Your answer should consist of the lines in the listing that hold "Reader".
AVAILABLE DATA Start Marker
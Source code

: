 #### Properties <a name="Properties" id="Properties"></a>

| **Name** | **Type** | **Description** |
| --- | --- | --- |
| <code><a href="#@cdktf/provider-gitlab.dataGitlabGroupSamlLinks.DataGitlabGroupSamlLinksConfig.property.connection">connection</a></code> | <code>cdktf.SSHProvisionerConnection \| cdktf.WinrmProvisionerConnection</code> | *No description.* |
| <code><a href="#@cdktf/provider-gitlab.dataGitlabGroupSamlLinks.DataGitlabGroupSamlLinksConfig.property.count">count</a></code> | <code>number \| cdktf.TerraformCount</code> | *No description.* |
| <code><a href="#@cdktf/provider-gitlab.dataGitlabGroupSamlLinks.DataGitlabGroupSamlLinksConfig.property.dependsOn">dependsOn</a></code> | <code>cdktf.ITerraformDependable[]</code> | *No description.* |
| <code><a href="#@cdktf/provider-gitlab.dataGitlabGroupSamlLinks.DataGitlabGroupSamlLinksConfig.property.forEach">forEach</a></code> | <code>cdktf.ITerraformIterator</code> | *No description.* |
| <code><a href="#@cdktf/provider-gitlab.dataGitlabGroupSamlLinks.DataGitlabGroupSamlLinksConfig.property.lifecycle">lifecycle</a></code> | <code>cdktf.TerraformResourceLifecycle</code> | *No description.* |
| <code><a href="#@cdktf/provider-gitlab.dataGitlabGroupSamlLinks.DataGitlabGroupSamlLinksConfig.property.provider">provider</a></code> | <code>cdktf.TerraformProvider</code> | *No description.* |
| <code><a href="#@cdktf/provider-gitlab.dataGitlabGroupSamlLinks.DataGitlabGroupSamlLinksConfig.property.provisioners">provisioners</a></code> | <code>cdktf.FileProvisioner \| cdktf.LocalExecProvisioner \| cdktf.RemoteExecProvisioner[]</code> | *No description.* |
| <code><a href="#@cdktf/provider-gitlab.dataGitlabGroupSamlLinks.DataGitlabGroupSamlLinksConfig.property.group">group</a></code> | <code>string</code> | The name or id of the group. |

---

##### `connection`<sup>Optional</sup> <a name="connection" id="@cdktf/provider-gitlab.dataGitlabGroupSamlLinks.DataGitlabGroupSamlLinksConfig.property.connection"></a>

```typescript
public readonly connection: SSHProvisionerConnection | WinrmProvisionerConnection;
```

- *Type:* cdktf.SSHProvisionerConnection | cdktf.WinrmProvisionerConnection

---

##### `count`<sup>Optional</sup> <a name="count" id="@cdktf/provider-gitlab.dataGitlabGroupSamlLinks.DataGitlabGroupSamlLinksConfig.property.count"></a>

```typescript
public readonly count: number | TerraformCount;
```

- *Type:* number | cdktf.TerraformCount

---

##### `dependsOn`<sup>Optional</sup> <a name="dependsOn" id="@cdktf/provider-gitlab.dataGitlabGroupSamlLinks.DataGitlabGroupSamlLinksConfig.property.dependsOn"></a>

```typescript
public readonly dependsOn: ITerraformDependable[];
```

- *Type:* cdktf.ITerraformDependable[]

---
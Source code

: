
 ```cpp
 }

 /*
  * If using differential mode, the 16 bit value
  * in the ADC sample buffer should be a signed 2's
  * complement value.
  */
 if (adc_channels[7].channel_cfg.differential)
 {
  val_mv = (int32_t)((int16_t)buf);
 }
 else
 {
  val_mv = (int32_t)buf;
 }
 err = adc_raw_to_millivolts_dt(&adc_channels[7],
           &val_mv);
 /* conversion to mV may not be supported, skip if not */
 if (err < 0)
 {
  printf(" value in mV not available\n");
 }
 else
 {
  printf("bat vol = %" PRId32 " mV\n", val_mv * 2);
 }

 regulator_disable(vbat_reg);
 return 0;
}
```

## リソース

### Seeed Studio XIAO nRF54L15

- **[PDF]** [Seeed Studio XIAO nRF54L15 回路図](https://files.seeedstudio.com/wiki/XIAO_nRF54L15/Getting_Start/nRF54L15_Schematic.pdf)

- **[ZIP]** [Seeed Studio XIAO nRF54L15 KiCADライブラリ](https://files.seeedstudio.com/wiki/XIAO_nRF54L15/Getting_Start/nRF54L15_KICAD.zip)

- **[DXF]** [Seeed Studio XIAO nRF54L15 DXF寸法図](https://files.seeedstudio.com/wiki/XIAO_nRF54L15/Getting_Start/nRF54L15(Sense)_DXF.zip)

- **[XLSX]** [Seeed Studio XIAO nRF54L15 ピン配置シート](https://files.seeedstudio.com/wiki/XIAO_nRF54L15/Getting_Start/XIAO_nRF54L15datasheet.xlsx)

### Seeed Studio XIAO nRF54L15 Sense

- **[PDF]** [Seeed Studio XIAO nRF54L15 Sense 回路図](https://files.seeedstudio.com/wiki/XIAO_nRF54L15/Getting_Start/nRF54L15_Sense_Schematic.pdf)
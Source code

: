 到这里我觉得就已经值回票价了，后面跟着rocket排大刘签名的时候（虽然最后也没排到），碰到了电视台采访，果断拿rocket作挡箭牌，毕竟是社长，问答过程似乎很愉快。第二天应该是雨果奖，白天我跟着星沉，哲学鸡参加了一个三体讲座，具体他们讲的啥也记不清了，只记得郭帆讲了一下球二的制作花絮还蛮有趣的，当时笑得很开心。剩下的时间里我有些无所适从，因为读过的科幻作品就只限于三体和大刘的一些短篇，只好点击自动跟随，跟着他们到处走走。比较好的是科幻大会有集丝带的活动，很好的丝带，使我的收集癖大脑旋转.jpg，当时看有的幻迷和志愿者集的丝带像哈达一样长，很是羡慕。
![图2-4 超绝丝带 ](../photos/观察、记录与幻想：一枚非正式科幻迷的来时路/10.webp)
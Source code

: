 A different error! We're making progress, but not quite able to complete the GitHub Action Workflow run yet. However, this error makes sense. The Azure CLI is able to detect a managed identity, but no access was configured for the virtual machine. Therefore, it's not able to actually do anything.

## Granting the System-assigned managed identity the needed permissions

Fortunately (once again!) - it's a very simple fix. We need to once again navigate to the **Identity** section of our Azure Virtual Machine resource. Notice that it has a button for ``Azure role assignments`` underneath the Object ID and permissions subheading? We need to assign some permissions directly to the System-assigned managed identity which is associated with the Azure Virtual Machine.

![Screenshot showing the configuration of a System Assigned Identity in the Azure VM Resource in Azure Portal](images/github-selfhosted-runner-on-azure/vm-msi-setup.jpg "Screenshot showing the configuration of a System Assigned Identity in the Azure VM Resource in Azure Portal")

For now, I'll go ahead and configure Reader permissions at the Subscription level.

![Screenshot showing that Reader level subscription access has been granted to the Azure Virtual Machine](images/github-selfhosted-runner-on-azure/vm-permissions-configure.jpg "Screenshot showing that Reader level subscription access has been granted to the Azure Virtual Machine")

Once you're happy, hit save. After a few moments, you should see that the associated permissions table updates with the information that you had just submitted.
AVAILABLE DATA End Marker
SOLUTION:
For now, I'll go ahead and configure Reader permissions at the Subscription level.
![Screenshot showing that Reader level subscription access has been granted to the Azure Virtual Machine](images/github-selfhosted-runner-on-azure/vm-permissions-configure.jpg "Screenshot showing that Reader level subscription access has been granted to the Azure Virtual Machine")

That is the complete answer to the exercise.